## [Exercise details]
Once the line containing "## 26、删除排序数组中的重复项" has been written out, stop; until then, restate each line of the entries below word for word from the first.

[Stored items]
+-------+
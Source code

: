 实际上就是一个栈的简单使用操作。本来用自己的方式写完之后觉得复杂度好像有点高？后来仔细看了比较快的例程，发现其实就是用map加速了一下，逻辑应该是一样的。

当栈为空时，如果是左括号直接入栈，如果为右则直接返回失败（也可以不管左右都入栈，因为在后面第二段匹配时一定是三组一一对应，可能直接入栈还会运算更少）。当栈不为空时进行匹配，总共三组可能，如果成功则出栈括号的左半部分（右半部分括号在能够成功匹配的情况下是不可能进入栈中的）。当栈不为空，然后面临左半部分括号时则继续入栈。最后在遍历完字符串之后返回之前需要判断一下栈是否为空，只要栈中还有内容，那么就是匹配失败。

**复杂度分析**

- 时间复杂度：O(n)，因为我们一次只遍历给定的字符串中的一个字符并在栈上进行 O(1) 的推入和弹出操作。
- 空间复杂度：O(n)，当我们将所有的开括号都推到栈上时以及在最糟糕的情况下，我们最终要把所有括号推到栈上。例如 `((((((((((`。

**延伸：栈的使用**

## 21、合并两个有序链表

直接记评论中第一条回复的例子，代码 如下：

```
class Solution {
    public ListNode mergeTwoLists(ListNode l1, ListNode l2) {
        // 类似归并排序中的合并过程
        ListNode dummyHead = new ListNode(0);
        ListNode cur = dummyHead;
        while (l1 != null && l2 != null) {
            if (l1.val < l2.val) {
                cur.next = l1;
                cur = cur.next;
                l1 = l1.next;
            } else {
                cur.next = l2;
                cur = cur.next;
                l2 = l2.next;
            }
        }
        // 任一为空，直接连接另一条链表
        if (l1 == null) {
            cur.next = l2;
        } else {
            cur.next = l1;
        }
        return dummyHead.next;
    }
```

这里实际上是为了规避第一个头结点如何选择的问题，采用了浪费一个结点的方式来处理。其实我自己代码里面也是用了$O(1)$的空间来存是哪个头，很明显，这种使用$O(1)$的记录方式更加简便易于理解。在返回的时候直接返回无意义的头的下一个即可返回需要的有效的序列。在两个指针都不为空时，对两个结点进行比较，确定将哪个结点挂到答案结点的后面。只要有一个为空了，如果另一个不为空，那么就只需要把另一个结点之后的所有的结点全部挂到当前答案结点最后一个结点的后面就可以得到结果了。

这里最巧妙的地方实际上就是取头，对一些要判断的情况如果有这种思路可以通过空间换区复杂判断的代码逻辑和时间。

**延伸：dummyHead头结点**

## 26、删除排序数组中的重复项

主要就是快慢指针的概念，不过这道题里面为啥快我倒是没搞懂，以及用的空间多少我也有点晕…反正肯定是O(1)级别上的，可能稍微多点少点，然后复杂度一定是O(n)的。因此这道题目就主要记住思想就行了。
+-------+
## [Solution for this problem]
Source code

: 实际上就是一个栈的简单使用操作。本来用自己的方式写完之后觉得复杂度好像有点高？后来仔细看了比较快的例程，发现其实就是用map加速了一下，逻辑应该是一样的。

当栈为空时，如果是左括号直接入栈，如果为右则直接返回失败（也可以不管左右都入栈，因为在后面第二段匹配时一定是三组一一对应，可能直接入栈还会运算更少）。当栈不为空时进行匹配，总共三组可能，如果成功则出栈括号的左半部分（右半部分括号在能够成功匹配的情况下是不可能进入栈中的）。当栈不为空，然后面临左半部分括号时则继续入栈。最后在遍历完字符串之后返回之前需要判断一下栈是否为空，只要栈中还有内容，那么就是匹配失败。

**复杂度分析**

- 时间复杂度：O(n)，因为我们一次只遍历给定的字符串中的一个字符并在栈上进行 O(1) 的推入和弹出操作。
- 空间复杂度：O(n)，当我们将所有的开括号都推到栈上时以及在最糟糕的情况下，我们最终要把所有括号推到栈上。例如 `((((((((((`。

**延伸：栈的使用**

## 21、合并两个有序链表

直接记评论中第一条回复的例子，代码 如下：

```
class Solution {
    public ListNode mergeTwoLists(ListNode l1, ListNode l2) {
        // 类似归并排序中的合并过程
        ListNode dummyHead = new ListNode(0);
        ListNode cur = dummyHead;
        while (l1 != null && l2 != null) {
            if (l1.val < l2.val) {
                cur.next = l1;
                cur = cur.next;
                l1 = l1.next;
            } else {
                cur.next = l2;
                cur = cur.next;
                l2 = l2.next;
            }
        }
        // 任一为空，直接连接另一条链表
        if (l1 == null) {
            cur.next = l2;
        } else {
            cur.next = l1;
        }
        return dummyHead.next;
    }
```

这里实际上是为了规避第一个头结点如何选择的问题，采用了浪费一个结点的方式来处理。其实我自己代码里面也是用了$O(1)$的空间来存是哪个头，很明显，这种使用$O(1)$的记录方式更加简便易于理解。在返回的时候直接返回无意义的头的下一个即可返回需要的有效的序列。在两个指针都不为空时，对两个结点进行比较，确定将哪个结点挂到答案结点的后面。只要有一个为空了，如果另一个不为空，那么就只需要把另一个结点之后的所有的结点全部挂到当前答案结点最后一个结点的后面就可以得到结果了。

这里最巧妙的地方实际上就是取头，对一些要判断的情况如果有这种思路可以通过空间换区复杂判断的代码逻辑和时间。

**延伸：dummyHead头结点**

## 26、删除排序数组中的重复项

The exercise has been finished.